Material for the task =
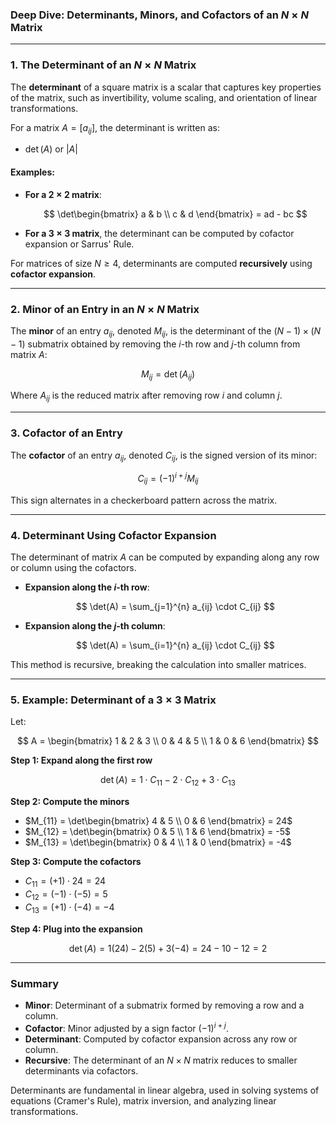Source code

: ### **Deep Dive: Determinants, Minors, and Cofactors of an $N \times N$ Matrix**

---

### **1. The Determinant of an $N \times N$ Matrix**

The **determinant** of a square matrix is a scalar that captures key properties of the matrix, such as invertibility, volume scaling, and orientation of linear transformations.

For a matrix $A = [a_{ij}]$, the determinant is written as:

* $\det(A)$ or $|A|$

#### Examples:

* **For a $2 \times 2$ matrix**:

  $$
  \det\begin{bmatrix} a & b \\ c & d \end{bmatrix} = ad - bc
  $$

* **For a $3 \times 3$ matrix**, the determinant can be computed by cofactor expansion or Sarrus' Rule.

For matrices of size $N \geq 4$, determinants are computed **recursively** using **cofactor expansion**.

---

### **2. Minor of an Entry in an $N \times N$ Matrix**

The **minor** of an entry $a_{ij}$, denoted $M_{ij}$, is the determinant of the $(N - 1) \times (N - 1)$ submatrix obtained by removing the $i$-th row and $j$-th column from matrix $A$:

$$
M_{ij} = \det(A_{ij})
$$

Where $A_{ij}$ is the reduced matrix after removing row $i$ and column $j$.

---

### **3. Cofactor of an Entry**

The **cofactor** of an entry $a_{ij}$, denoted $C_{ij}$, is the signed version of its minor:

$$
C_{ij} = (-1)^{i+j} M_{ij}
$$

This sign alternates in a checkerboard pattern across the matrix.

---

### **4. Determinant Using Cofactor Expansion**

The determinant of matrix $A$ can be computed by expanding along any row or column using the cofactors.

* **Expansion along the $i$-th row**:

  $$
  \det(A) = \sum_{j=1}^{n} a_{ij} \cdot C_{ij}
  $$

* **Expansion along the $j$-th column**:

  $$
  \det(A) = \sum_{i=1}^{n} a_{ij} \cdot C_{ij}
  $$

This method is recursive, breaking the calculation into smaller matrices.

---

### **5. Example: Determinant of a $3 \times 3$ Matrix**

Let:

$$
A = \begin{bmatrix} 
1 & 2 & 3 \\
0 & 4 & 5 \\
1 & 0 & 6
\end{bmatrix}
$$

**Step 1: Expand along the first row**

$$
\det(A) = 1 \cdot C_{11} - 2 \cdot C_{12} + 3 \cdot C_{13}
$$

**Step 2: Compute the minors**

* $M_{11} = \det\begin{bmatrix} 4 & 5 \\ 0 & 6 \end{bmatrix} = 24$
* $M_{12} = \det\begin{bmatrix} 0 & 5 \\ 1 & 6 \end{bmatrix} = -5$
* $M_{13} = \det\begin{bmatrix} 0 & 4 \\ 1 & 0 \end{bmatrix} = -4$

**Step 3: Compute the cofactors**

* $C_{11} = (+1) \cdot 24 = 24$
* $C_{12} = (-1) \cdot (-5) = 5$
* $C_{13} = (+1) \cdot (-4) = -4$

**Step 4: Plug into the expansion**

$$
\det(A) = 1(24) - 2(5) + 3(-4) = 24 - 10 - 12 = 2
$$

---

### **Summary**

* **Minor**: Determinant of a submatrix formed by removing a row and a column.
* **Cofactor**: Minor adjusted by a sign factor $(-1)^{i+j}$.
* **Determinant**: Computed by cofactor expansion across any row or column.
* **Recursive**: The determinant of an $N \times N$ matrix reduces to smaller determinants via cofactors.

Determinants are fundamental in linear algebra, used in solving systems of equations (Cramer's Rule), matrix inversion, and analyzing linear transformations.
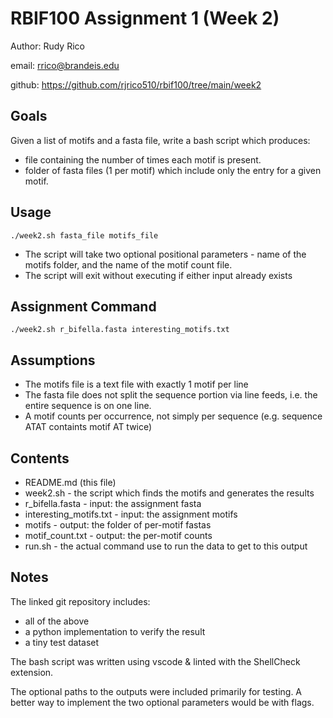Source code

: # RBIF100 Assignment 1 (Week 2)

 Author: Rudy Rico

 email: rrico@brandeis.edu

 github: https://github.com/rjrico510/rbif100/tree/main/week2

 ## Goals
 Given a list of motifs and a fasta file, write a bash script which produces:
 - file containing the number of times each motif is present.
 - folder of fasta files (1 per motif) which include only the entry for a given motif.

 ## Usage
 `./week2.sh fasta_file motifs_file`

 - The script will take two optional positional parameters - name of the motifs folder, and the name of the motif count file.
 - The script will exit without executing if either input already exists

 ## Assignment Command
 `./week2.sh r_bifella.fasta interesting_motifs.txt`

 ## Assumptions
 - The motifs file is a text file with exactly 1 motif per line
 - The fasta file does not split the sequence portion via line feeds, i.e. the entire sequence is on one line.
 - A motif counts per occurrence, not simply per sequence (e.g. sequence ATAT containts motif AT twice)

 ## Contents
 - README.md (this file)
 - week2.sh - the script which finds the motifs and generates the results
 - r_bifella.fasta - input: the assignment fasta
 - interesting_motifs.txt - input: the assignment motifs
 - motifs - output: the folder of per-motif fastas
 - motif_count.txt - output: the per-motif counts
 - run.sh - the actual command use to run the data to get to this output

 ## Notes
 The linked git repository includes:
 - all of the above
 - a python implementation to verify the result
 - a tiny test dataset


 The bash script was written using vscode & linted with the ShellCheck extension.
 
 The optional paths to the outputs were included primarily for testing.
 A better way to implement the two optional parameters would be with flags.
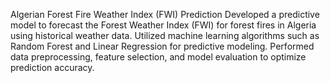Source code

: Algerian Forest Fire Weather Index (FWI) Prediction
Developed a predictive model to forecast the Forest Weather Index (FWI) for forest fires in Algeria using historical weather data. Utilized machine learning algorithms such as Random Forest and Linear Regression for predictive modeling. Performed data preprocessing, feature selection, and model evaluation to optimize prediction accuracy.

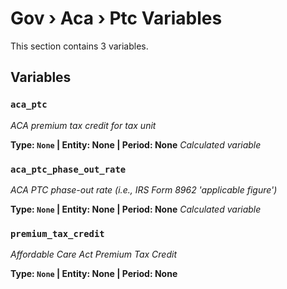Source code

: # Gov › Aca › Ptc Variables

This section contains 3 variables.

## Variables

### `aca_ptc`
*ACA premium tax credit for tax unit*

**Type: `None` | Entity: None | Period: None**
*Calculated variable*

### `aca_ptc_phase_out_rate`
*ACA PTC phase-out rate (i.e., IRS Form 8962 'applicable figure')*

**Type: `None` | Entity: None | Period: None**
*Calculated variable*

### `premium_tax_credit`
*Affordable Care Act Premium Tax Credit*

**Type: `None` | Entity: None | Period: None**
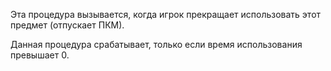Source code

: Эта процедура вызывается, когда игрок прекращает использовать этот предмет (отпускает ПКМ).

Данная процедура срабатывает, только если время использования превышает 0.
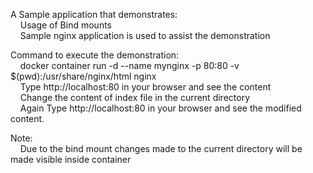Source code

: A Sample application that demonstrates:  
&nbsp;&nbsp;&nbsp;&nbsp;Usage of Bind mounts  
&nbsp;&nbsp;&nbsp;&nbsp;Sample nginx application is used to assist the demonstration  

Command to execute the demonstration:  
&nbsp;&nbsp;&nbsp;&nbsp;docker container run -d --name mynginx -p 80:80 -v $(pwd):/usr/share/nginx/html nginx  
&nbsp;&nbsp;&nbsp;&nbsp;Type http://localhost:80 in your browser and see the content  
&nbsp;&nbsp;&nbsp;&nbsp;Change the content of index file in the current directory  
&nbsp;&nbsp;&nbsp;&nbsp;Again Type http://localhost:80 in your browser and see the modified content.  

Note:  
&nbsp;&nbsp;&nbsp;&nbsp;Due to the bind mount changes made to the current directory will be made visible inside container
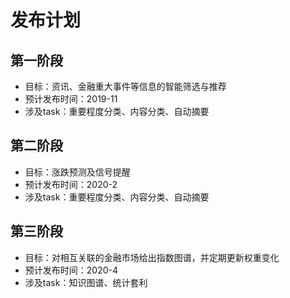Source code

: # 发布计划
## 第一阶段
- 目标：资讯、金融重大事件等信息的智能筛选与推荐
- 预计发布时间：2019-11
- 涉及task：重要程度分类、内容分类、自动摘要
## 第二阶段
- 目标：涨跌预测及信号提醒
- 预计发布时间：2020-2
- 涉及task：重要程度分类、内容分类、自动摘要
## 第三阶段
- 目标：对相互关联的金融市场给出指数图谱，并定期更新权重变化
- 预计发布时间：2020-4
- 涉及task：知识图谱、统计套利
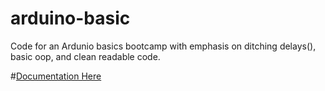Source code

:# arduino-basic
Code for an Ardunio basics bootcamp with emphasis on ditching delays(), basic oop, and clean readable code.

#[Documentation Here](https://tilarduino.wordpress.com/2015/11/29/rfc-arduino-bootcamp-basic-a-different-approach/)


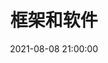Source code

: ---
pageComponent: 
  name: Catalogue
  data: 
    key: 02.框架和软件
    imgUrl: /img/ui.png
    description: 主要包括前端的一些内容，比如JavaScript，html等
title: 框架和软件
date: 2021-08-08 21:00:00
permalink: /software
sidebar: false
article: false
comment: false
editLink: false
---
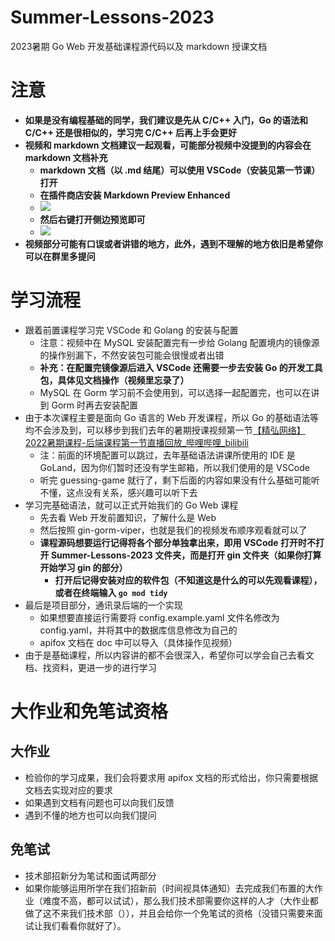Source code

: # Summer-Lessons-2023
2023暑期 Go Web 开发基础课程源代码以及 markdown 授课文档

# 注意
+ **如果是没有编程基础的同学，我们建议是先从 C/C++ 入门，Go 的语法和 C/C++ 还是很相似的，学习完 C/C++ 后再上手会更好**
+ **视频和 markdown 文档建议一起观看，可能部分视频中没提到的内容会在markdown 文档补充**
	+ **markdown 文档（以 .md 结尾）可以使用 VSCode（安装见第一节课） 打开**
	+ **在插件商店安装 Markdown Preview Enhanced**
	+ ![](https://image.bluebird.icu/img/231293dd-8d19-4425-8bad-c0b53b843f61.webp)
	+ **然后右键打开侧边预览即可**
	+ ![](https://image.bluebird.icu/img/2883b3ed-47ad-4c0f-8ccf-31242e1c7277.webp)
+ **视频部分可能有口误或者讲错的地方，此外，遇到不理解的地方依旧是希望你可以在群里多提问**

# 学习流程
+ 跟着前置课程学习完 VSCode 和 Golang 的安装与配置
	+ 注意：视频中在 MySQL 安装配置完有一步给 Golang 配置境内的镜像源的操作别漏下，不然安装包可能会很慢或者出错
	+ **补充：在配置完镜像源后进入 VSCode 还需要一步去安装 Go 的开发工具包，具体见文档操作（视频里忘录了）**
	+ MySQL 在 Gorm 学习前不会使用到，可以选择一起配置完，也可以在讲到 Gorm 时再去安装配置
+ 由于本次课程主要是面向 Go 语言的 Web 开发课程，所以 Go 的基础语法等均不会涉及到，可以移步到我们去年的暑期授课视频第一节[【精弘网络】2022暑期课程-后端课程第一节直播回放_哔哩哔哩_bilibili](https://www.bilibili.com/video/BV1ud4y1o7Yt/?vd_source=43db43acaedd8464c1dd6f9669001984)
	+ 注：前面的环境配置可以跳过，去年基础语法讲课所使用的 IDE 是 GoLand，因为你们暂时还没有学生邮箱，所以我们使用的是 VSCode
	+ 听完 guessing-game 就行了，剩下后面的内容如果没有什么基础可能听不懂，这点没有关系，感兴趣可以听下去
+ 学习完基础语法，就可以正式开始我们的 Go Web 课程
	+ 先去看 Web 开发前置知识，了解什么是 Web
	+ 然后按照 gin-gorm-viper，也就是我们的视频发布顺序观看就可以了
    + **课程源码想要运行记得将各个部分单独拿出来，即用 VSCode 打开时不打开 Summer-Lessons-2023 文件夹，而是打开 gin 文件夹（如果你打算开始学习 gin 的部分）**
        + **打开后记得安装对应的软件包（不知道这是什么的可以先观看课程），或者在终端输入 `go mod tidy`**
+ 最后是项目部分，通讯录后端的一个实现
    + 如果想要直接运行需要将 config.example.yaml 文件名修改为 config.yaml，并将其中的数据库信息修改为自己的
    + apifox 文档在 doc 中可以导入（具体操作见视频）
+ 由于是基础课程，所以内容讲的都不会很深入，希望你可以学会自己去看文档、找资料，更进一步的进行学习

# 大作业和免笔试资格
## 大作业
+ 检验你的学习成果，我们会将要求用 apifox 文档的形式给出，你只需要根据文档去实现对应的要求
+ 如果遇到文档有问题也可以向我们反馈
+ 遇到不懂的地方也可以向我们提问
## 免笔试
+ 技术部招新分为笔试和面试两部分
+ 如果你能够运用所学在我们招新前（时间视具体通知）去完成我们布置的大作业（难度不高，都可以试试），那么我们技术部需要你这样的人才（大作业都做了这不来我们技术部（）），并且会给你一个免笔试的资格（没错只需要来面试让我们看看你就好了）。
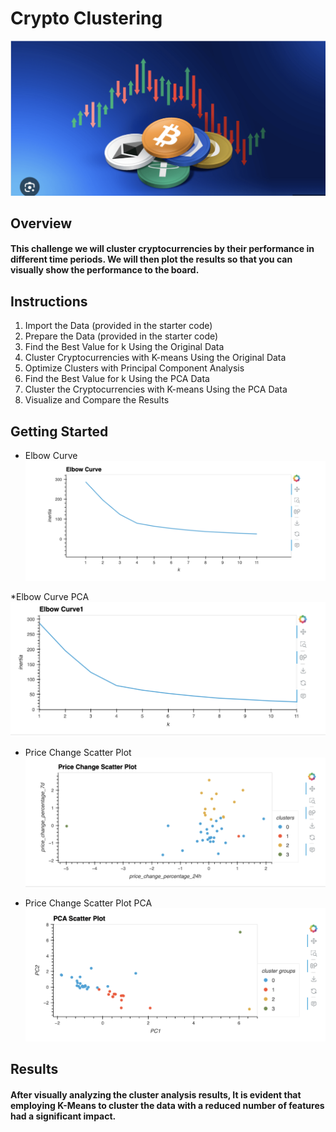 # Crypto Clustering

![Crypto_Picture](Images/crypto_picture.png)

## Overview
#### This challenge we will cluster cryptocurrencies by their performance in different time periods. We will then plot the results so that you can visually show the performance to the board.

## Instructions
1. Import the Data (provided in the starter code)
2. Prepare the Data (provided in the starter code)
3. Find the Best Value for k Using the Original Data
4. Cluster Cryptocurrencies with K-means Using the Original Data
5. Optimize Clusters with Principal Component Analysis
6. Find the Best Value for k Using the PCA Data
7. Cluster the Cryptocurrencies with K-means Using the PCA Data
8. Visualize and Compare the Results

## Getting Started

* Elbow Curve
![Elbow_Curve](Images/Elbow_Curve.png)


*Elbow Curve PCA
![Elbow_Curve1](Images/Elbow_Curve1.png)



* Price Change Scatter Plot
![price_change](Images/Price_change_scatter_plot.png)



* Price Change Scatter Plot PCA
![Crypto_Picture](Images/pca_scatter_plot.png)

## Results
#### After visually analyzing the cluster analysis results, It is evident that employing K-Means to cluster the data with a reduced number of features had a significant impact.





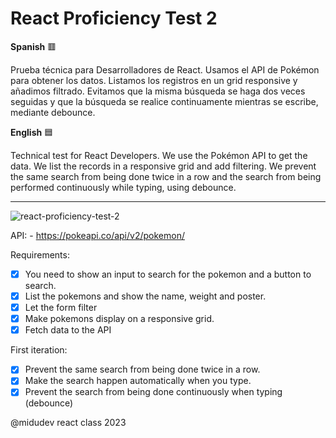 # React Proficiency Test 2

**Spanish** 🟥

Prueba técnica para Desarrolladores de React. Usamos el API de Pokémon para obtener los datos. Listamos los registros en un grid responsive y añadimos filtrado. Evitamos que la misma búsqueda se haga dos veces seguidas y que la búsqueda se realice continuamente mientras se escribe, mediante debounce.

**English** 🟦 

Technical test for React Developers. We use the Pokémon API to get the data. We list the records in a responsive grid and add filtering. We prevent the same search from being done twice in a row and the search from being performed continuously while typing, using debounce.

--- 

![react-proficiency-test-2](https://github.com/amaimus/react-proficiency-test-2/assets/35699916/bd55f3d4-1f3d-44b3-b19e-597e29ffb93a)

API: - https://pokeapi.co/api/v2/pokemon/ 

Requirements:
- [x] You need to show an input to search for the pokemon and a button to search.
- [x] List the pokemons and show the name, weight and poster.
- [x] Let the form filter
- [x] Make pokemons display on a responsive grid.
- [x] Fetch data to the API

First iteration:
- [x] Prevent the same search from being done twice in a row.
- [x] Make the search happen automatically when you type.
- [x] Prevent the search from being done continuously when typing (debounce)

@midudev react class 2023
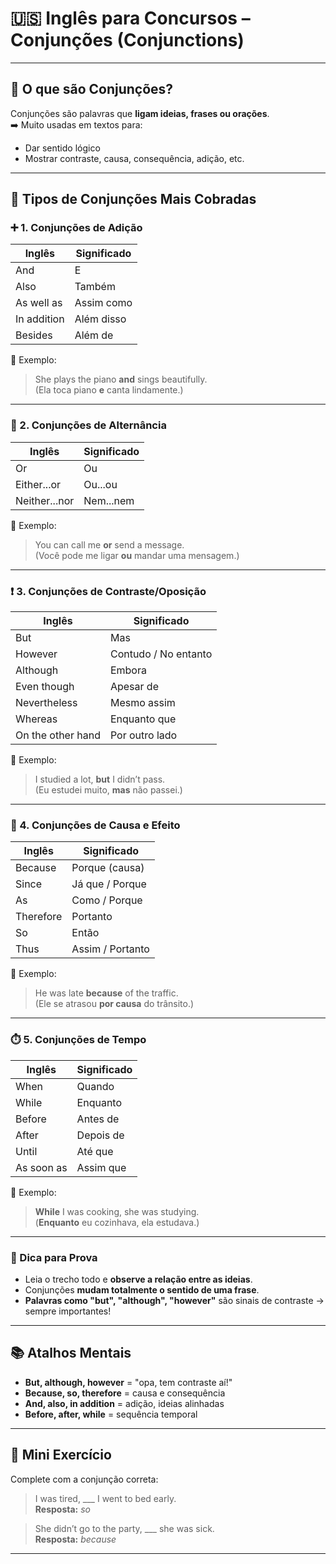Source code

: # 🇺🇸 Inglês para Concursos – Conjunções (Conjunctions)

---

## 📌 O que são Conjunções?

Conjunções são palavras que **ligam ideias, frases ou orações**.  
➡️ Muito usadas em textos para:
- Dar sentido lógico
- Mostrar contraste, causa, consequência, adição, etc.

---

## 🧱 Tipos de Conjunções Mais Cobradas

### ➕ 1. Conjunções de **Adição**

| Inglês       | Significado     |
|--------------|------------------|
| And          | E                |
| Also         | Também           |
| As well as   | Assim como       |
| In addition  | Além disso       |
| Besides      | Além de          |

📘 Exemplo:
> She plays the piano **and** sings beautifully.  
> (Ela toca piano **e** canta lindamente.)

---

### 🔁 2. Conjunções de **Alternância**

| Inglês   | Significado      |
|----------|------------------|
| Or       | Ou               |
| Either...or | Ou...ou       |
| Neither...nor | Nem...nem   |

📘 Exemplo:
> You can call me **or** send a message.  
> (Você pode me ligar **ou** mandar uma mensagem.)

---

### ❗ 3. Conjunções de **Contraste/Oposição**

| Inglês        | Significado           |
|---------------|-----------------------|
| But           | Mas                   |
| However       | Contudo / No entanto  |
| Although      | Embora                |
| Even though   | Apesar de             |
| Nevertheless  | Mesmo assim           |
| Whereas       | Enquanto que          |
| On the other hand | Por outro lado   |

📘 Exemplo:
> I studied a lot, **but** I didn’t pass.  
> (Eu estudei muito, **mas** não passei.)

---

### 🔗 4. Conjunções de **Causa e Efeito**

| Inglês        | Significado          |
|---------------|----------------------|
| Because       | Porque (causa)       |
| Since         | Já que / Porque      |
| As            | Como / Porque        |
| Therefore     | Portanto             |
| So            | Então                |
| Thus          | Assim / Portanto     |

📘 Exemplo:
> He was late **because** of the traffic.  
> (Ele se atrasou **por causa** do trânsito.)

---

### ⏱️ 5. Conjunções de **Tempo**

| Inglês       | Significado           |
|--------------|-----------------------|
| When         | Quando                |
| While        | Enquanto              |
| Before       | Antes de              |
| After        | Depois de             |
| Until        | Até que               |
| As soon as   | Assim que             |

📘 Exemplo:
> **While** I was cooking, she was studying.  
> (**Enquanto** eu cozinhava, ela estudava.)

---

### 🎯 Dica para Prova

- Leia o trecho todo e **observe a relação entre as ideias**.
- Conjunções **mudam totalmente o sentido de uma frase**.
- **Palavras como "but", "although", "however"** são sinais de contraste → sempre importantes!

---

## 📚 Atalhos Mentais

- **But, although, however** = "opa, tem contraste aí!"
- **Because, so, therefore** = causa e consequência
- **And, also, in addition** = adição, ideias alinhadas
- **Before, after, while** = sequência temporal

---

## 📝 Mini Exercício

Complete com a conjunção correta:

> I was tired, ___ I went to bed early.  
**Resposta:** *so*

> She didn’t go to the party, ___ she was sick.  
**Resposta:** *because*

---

What is required = Report the lines above that contain "Golang".

Task result =
+ 跟着前置课程学习完 VSCode 和 Golang 的安装与配置
	+ 注意：视频中在 MySQL 安装配置完有一步给 Golang 配置境内的镜像源的操作别漏下，不然安装包可能会很慢或者出错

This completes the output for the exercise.